I haven't read everything you wrote jet...

but I had an Problem too:

i^0 = 1
i^1 = i
i^2 = -1
i^3 = -i
i^4 = 1
...

It's going on like that,
but if you make de lg of the rationaly numbers...
lg(i^0)=lg(1) ____ lg(i^2)=lg(-1) ____ lg(i^4)=lg(1) ...

then there will be...

0*lg(i)=lg(1) ____ 2*lg(i)=lg(-1) _____ 4*lg(i)=lg(1) ...

____ 0=lg(1) ______ lg(i)=lg(-1)/2 _____ lg(i)=lg(1)/4 ...

NOW IS THAT POSSIBLE?

lg(1)=0 ... That's True...
BUT:
lg(-1)=? -> log(-1)=[π/ln(10)]i and in case your wondering ln(-1)=πi

My first Problem...
Just forget it for the moment...

SO: lg(i)=0/4 => lg(i)=0 => lg(i)=lg(1) => i=1 !

Now where was I wrong...?
or is it just that you can't work that way...

as an other example...

i^2= -1
i = -/-1]


i*i = -/ -1 ]*-/ -1 ]

So...

i*i = -/ -1*-1 ]
i*i = -/ 1 ]
i*i = 1 ??

Both time's i=1...

The fallacy is that √(xy)=√x√y is generally valid only if atleast one of the two numbers x or y is positive. (From Wiki)

 

[Dickfore]

$$\log{(i)} = i \, \left(\frac{\pi}{2} + 2 \, k \, \pi\right), \; k \in \mathbb{Z}$$

 

[awkward]

Can you get logarithms of imaginary numbers?

The reason I was wondering is because integrating 1/(1+x^2) WRT x.
I know the answer is arctan(x), but how about breaking it into partial fractions by doing 1/(1-ix)(1+ix)?

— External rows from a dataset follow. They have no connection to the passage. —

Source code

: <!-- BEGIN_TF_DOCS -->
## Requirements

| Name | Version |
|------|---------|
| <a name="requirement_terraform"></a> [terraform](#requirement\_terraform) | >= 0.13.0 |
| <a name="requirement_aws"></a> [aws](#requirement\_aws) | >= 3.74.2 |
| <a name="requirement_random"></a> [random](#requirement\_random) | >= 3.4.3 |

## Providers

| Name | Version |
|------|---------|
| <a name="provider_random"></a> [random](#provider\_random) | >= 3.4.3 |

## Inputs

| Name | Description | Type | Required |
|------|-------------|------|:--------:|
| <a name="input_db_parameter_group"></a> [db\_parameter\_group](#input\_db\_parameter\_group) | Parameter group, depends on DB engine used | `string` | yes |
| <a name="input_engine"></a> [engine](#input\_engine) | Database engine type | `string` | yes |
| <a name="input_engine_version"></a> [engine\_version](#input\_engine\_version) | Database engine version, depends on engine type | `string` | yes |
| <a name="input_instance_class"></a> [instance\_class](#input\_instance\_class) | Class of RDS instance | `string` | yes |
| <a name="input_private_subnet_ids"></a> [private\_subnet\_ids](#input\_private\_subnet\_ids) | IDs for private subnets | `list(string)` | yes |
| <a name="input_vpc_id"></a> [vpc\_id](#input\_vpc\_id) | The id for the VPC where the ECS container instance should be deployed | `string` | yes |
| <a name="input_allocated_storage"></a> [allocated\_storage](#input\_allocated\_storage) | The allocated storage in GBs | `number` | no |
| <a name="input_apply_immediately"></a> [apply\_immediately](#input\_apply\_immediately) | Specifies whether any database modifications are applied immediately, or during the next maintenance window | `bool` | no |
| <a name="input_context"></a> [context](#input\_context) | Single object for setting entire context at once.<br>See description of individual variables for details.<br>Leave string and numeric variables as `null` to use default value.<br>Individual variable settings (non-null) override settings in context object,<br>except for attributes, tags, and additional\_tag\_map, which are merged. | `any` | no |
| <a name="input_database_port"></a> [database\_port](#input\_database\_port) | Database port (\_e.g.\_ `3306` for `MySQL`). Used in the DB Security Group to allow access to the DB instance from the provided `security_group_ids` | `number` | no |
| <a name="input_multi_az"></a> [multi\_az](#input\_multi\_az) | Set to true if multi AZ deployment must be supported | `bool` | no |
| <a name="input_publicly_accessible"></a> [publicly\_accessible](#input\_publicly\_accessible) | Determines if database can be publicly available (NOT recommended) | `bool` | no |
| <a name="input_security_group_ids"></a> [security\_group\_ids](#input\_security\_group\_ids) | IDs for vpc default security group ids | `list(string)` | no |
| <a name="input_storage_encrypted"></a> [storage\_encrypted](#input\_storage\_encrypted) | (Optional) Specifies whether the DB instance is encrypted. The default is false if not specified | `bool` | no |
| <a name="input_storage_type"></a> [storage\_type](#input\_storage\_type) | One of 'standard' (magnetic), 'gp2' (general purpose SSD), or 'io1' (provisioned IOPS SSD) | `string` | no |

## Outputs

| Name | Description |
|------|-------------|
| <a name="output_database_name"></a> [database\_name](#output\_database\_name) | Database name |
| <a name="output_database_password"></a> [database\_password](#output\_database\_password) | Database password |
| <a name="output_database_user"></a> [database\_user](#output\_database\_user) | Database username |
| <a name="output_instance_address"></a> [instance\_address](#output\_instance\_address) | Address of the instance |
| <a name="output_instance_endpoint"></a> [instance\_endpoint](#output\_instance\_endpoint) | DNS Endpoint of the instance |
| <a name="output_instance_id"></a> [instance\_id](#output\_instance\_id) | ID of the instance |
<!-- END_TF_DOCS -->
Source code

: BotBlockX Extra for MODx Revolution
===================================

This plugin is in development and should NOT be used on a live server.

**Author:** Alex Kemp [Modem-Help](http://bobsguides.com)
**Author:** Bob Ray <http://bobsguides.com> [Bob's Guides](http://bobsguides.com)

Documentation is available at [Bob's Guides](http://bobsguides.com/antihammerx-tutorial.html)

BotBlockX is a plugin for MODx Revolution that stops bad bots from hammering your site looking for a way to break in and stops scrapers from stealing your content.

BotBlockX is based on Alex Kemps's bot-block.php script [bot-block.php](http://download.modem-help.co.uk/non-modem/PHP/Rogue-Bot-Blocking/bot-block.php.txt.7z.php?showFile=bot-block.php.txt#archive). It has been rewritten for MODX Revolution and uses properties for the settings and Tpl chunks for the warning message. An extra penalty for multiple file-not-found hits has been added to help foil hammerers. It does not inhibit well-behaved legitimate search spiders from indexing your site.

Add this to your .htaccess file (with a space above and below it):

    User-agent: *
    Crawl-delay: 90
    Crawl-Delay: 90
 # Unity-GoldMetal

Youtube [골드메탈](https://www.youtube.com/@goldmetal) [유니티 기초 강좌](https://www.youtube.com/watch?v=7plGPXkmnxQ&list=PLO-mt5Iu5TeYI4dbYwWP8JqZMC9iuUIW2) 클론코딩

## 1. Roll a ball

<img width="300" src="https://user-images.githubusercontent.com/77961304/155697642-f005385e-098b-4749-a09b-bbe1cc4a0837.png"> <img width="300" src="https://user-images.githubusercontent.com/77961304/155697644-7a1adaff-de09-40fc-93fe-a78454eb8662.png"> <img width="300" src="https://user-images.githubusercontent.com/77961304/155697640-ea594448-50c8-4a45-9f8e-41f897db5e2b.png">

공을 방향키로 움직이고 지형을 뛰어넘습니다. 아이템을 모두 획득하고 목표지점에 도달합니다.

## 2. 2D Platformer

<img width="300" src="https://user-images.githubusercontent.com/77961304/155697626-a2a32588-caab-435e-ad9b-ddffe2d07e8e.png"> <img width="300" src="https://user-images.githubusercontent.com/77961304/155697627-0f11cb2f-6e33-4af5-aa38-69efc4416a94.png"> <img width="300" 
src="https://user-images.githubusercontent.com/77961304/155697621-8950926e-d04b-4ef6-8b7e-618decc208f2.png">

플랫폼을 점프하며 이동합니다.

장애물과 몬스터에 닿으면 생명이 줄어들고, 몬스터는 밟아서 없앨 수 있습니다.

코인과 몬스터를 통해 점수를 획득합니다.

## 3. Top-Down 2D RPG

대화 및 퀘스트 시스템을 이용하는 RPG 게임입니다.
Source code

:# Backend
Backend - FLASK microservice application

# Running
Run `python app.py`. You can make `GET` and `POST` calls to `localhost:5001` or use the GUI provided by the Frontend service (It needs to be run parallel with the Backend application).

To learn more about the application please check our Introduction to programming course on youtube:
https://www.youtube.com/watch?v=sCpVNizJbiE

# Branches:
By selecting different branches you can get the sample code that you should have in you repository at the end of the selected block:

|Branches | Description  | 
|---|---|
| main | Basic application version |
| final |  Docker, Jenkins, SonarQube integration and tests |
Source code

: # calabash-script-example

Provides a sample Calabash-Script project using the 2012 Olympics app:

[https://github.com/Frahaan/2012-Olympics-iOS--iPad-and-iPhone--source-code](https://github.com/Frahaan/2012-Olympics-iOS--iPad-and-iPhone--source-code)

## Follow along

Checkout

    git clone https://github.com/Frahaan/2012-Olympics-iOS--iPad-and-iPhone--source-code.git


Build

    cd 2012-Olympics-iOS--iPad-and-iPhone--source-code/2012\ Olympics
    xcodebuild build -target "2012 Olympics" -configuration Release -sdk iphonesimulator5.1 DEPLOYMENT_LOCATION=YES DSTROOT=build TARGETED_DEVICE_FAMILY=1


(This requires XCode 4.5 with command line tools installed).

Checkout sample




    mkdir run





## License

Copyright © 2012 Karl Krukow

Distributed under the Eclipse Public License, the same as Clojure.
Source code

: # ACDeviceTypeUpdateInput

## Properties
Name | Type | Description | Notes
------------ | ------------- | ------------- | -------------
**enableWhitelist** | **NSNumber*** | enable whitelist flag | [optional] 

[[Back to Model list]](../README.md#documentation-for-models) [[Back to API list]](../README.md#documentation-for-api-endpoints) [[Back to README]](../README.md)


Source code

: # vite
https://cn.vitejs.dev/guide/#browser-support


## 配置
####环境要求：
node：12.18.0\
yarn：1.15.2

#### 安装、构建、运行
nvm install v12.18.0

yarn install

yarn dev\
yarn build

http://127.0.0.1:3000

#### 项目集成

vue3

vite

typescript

You don't actually need to find ln(i) in order to perform the integration using partial fractions, but I think you will need the following formula:

$$\tan^{-1}(z) = \frac{1}{2i} \ln \frac{1-iz}{1+iz}$$

You might want to see if you can derive it (it's not hard).

 

[michael urbano]

log (i) = ?

log (i) = x

convert imaginary to exponential form...

thus;

(r)(exp^i) => i = (1)exp^(∏/2)i

then substitute to equation...

log (1exp^(∏/2)i)

basic logarithmic law...

log (ab) = log a + log b

therefore...

log (1exp^(∏/2)i) = log 1 + log exp^((∏/2)i)

log 1 = 0

log exp^((∏/2)i) = i log exp^(∏/2) = 0.6822 i

therefore...

log (i) = 0.6822i

 

[michael urbano]

another way to solve log (i)

log (i) = ?

let log (i) = x

therefore...

10^x = i

take the natural logarithm...

ln 10^x = ln i

ln 10^x = x ln 10

ln (i) = ln (1 exp^((∏/2)i) = ln 1 + ln exp^(∏/2)i = (∏/2)i

x ln 10 = (∏/2)i

x = (∏/2)i / ln 10

x = 0.6822 i

same as the answer of my first post...
different solution but one answer...

 

[pwsnafu]

same as the answer of my first post...
different solution but one answer...

If you want a unique answer you need to pick a branch cut first.

 

[thelema418]

There are logarithms of $i$, but in terms of the calculus, your problem asks you to differentiate with respect to a $x \in \mathbb{R}$, right?

While the complex numbers contains all the real numbers, you may need to justify why you can get a solution of a real variable using a method with complex numbers.